Orange and District Historical Society members Euan Greer and Ross Maroney welcomed the news.
“It’s exciting,” Mr Maroney said.
“It’s one of the treasures of Orange.”
Mr Greer said the park embodied the history of Orange “in a nutshell”, first as an Aboriginal camping ground, then as a camping ground for bullock teams under the name Cattle Dray Park.
“They came to Orange to deliver all sorts of rural produce from outlying areas to the west,” he said.
It later became a recreation area and was listed for housing until 1854 when it was withdrawn from public auction, but it was not proclaimed until 1873.
“When the railway was opened in 1887, all the town’s kids were treated to a party at the recreation ground with plates of cakes and `all other toothsome niceties’, that was the language of the day,” Mr Greer said.
Mr Maroney believed the site’s swampy condition kept it free from development.
“It was probably just too boggy,” he said.
The council’s submission to the NSW Office of Environment and Heritage said the park met the criteria because it was an intact Victorian-style park and it featured several Depression-era projects including the Blowes Conservatory, the rose-covered Frank Mulholland Memorial Garden, the fernery and the aviary.

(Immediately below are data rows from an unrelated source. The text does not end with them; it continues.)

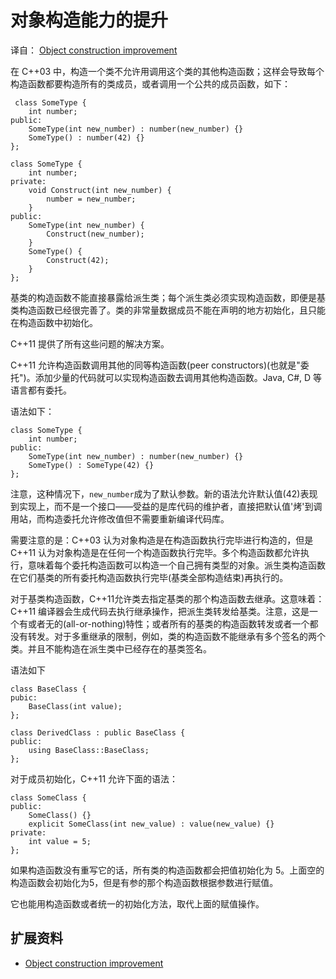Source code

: # 对象构造能力的提升 #

译自： [Object construction improvement](https://en.wikipedia.org/wiki/C%2B%2B11#Object_construction_improvement)

在 C++03 中，构造一个类不允许用调用这个类的其他构造函数；这样会导致每个构造函数都要构造所有的类成员，或者调用一个公共的成员函数，如下：

     class SomeType {
        int number;
    public:
        SomeType(int new_number) : number(new_number) {}
        SomeType() : number(42) {}
    };
    
    class SomeType {
        int number;
    private:
        void Construct(int new_number) {
            number = new_number;
        }
    public:
        SomeType(int new_number) {
            Construct(new_number);
        }
        SomeType() {
            Construct(42);
        }
    };

基类的构造函数不能直接暴露给派生类；每个派生类必须实现构造函数，即便是基类构造函数已经很完善了。类的非常量数据成员不能在声明的地方初始化，且只能在构造函数中初始化。

C++11 提供了所有这些问题的解决方案。

C++11 允许构造函数调用其他的同等构造函数(peer constructors)(也就是"委托")。添加少量的代码就可以实现构造函数去调用其他构造函数。Java, C#, D 等语言都有委托。

语法如下：

    class SomeType {
        int number;
    public:
        SomeType(int new_number) : number(new_number) {}
        SomeType() : SomeType(42) {}
    };

注意，这种情况下，`new_number`成为了默认参数。新的语法允许默认值(42)表现到实现上，而不是一个接口——受益的是库代码的维护者，直接把默认值'烤'到调用站，而构造委托允许修改值但不需要重新编译代码库。

需要注意的是：C++03 认为对象构造是在构造函数执行完毕进行构造的，但是 C++11 认为对象构造是在任何一个构造函数执行完毕。多个构造函数都允许执行，意味着每个委托构造函数可以构造一个自己拥有类型的对象。派生类构造函数在它们基类的所有委托构造函数执行完毕(基类全部构造结束)再执行的。

对于基类构造函数，C++11允许类去指定基类的那个构造函数去继承。这意味着：C++11 编译器会生成代码去执行继承操作，把派生类转发给基类。注意，这是一个有或者无的(all-or-nothing)特性；或者所有的基类的构造函数转发或者一个都没有转发。对于多重继承的限制，例如，类的构造函数不能继承有多个签名的两个类。并且不能构造在派生类中已经存在的基类签名。

语法如下

    class BaseClass {
    pubic:
        BaseClass(int value);
    };
    
    class DerivedClass : public BaseClass {
    public:
        using BaseClass::BaseClass;
    };

对于成员初始化，C++11 允许下面的语法：

    class SomeClass {
    public:
        SomeClass() {}
        explicit SomeClass(int new_value) : value(new_value) {}
    private:
        int value = 5;
    };

如果构造函数没有重写它的话，所有类的构造函数都会把值初始化为 5。上面空的构造函数会初始化为5，但是有参的那个构造函数根据参数进行赋值。

它也能用构造函数或者统一的初始化方法，取代上面的赋值操作。


## 扩展资料 ##

+ [Object construction improvement](https://en.wikipedia.org/wiki/C%2B%2B11#Object_construction_improvement)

The submission also said the remaining trees sent from the Sydney Botanic Gardens in 1870 included rare and endangered species, especially the redwood conifers.
Mr Greer said the park had enduring ties to Orange’s older families, including the Daltons through the central fountain and the rotunda, the Blowes family through the conservatory and the Basticks, who lived at the guildry cottage and were park caretakers for 90 years.
Councillor Reg Kidd said the listing had been years in the making.
“The council is working on the details to get the balance right between appropriate protection for historical features of the park and the freedom to look after routine maintenance,” he said.